The Queen’s House

Category: Art & Architecture

Location: London, England


The ”queen” in the name of Queen’s House refers to Anne of Denmark, wife of James I. 

The house was designed for her by Inigo Jones, Surveyor of the King’s Works. 

After her death in 1619, it remained unfinished and thatched over at ground-floor level until 1629. 

Jones completed it around 1635 for another queen, queen Henrietta Maria (wife of Charles I). 

East and west bridges were added later, in 1662. 

Jones used classical, Ionic orders, together with geometrically measured spaces to create a structure of harmonious proportions.

This is something he later would become famous for, as he repeated this style when designing the Banqueting Hall at Whitehall and later at Wilton House. 

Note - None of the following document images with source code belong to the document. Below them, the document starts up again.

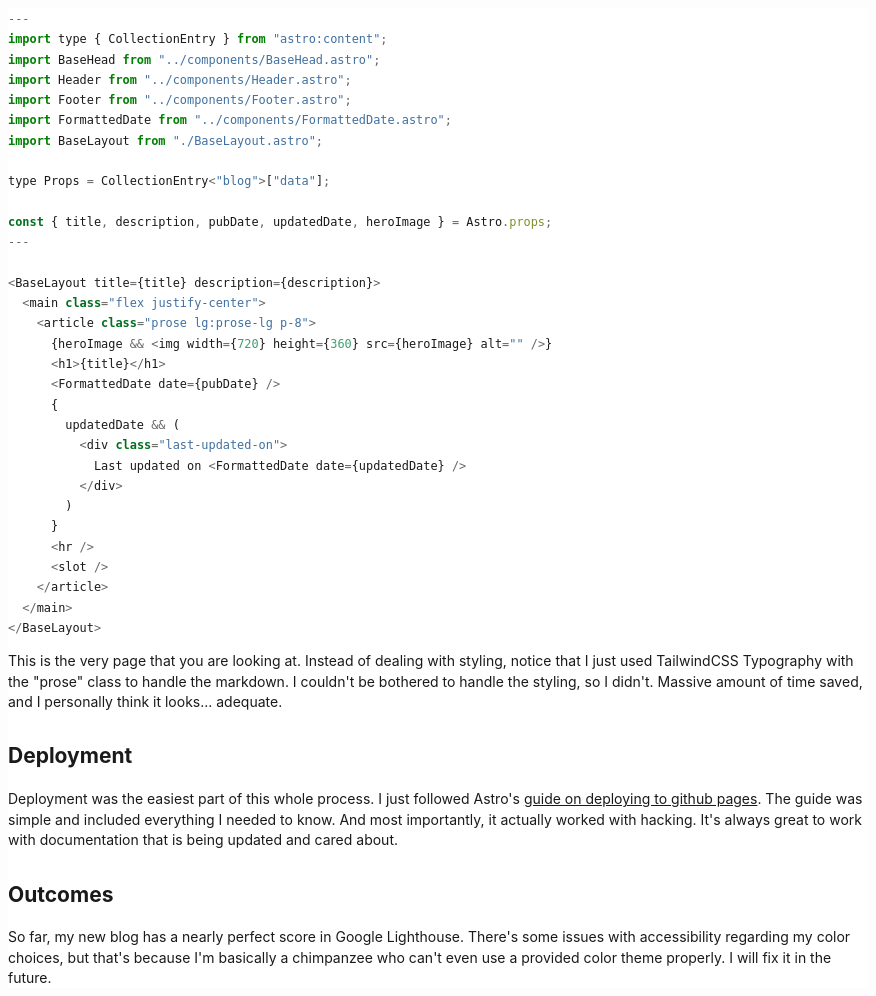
 ```js
---
import type { CollectionEntry } from "astro:content";
import BaseHead from "../components/BaseHead.astro";
import Header from "../components/Header.astro";
import Footer from "../components/Footer.astro";
import FormattedDate from "../components/FormattedDate.astro";
import BaseLayout from "./BaseLayout.astro";

type Props = CollectionEntry<"blog">["data"];

const { title, description, pubDate, updatedDate, heroImage } = Astro.props;
---

<BaseLayout title={title} description={description}>
  <main class="flex justify-center">
    <article class="prose lg:prose-lg p-8">
      {heroImage && <img width={720} height={360} src={heroImage} alt="" />}
      <h1>{title}</h1>
      <FormattedDate date={pubDate} />
      {
        updatedDate && (
          <div class="last-updated-on">
            Last updated on <FormattedDate date={updatedDate} />
          </div>
        )
      }
      <hr />
      <slot />
    </article>
  </main>
</BaseLayout>
```

This is the very page that you are looking at. Instead of dealing with styling, notice that I just used TailwindCSS Typography with the "prose" class to handle the markdown. I couldn't be bothered to handle the styling, so I didn't. Massive amount of time saved, and I personally think it looks... adequate.

## Deployment

Deployment was the easiest part of this whole process. I just followed Astro's [guide on deploying to github pages](https://docs.astro.build/en/guides/deploy/github/). The guide was simple and included everything I needed to know. And most importantly, it actually worked with hacking. It's always great to work with documentation that is being updated and cared about. 

## Outcomes

So far, my new blog has a nearly perfect score in Google Lighthouse. There's some issues with accessibility regarding my color choices, but that's because I'm basically a chimpanzee who can't even use a provided color theme properly. I will fix it in the future.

Beginning in the 18th century, his ideas were taken up by that time’s designers and architects, resulting in the widely spread Georgian style. 

Jones’ aesthetics laid the foundation for English Palladianism, a style fashionable in Britain between 1715 and 1760. 

The name comes from Andrea Palladio, one of Italy’s most imitated architects. 

A few years before he began building the Queen’s House, Inigo Jones had visited Italy to study art, architecture, and philosophy. 

When he returned to England, he brought with him Palladio’s aesthetic principles, based on harmony, detail and proportion. 

The symmetrical shape of the Queen’s House was very different from the red-brick palaces of the time, and through this contrast, the new building appeared very fashionable. 

The centrepiece of the house is the Great Hall, shaped as a perfect cube in the heart of the building, with a first-floor gallery overlooking a black-and-white marble floor. 

Another famous architectural detail is the Tulip Stairs, a geometric spiral stairway that ascends through the building, beneath a glass lantern. 

This was the first centrally unsupported spiral stair in Britain; each tread is cantilevered from the wall and supported by the stair below. 

In recent years, the Queen’s House has exhibited some of Royal Museums Greenwich’s finest artworks, including paintings by Gainsborough, Reynolds, Hodges, Hogarth, and the van de Veldes. 

It’s also home to the famous Armada Portrait of Elizabeth I, which marks the most famous military conflict of her reign – the failed invasion of England by the Spanish Armada in summer 1588. 

This painting is on permanent public display on the site of the original Greenwich Palace, which was also the birthplace of Elizabeth I.